The hard-nosed retailing tactics of
Wal-Mart Stores Inc. have transformed communities across the country,
but none more so than the one in its own back yard. Benton County, once
a sedate backwater, is quickly morphing into a swanky oasis in the
middle of the Ozarks.
Wal-Mart's unchallenged dominance in
American retailing--it now sells about 30 percent of many household
consumables--has persuaded scores of suppliers to open satellite offices
around its headquarters to ensure their products remain on the chain's
coveted shelves.
The result is an unprecedented
migration of high-paid executives to the northwest corner of Arkansas --
professionals from amenity-rich cities like New York, San Francisco,
Atlanta and Miami, who bring not only their six-figure salaries, but an
appetite for Jaguars, sushi, pet day-care centers, Gucci shoes and
Chanel sunglasses.
Every week or so a new retailer,
restaurant or spa sprouts up amid the cow patches here to satisfy their
every need and, seemingly overnight, a county synonymous with a purveyor
of cheap socks, dolls and televisions is earning a reputation for
something altogether different: luxurious living.

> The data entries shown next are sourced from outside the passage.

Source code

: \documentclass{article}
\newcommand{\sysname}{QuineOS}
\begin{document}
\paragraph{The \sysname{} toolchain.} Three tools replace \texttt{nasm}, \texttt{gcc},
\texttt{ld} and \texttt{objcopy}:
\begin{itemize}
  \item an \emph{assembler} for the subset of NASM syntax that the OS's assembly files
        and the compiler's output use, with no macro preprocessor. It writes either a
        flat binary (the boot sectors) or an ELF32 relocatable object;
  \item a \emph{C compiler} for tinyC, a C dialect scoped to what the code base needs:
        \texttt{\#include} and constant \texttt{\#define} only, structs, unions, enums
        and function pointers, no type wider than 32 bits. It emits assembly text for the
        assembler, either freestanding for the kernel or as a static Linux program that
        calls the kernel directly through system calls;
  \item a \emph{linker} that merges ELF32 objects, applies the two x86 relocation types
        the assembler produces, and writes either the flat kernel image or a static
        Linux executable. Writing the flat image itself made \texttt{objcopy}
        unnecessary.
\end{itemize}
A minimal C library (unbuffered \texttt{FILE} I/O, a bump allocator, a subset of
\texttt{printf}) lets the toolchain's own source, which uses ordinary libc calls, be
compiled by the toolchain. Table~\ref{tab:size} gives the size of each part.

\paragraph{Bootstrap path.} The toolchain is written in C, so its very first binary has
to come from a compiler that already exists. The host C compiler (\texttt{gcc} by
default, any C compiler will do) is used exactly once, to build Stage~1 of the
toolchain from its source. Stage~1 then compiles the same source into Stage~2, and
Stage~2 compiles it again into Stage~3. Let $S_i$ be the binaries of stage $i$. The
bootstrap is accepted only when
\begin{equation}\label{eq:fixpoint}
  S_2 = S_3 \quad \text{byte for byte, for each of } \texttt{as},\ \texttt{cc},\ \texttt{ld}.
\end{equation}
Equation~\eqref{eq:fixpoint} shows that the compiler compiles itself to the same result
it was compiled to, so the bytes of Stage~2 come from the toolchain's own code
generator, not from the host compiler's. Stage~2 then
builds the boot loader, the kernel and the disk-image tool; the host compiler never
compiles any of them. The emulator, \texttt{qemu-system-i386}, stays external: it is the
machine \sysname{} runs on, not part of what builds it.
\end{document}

Until recently, being dispatched to a
supplier's Wal-Mart office was a dreaded assignment -- two years of
eating at a nearby Applebee's and shopping at, well, Wal-Mart. "Nobody
wanted to do it," said Ron Johnson, who runs the Wal-Mart office for
Walt Disney Co.'s consumer products division. "That's not a problem
anymore. So much has changed."
Wal-Mart has produced a fair share of
millionaires, but Walton's rigid code of humility -- even top executives
stay at a Holiday Inn when traveling on the company dime -- remains
deeply ingrained in the company's culture, discouraging conspicuous
consumption.
Wal-Mart's suppliers, however, honor
no such vow of modesty.
In Rogers, just north of Bentonville,
nattily dressed executives from Kellogg Co. and Colgate-Palmolive Co.
sip lattes and lunch on cold Thai salmon at the Market, a gourmet
grocery store that offers sushi-making lessons. Up the street, at
Murphy's Jewelry, the latest Versace fashion show flickers on a
flat-panel television and $100,000 necklaces glimmer from behind a glass
case.
Jeff Collins, an economist the
University of Arkansas's Sam Walton School of Business, said the
thousands of suppliers who have moved to the region are "trying to
recreate the world they knew back home, wherever that was, and they have
the money to do it."
From 1990 to 2000, Benton County's
population jumped 57 percent, to 153,406 from 97,499, while the average
household income rose to $40,281 from $26,021, according to census data.
Wal-Mart is not the only company
cranking out wealth in northwest Arkansas. J.B. Hunt Transport Inc., the
trucking company, and Tyson Foods Inc., both major employers, are based
here. But neither has the global reach or supplier network of Wal-Mart.
"Around here, Wal-Mart is the catalyst," said Bill W. Schwyhart, a
partner at Pinnacle Group, which is developing a $200 million upscale
shopping center near Wal-Mart's headquarters.
And by Wal-Mart, Schwyhart means its
vendors.
In nondescript office parks that have
cropped up across the region, the biggest names in consumer
goods--Procter & Gamble, Gillette Co., Nestle and PepsiCo Inc.--are
packed in cheek-by-jowl with tiny manufacturers such as Dolly Inc., a
children's clothing firm, and cigar-maker Swisher International Inc.
No one knows the exact number of
suppliers who have opened shop near Wal-Mart, but local officials put
the number at 2,000, and predict the figure could eventually double.
The phenomenon began in 1989 after
Procter & Gamble, Wal-Mart's largest supplier, opened a 10-person office
in Fayetteville, Bentonville's neighbor to the south. Today, P&G's
Wal-Mart staff has ballooned to 200.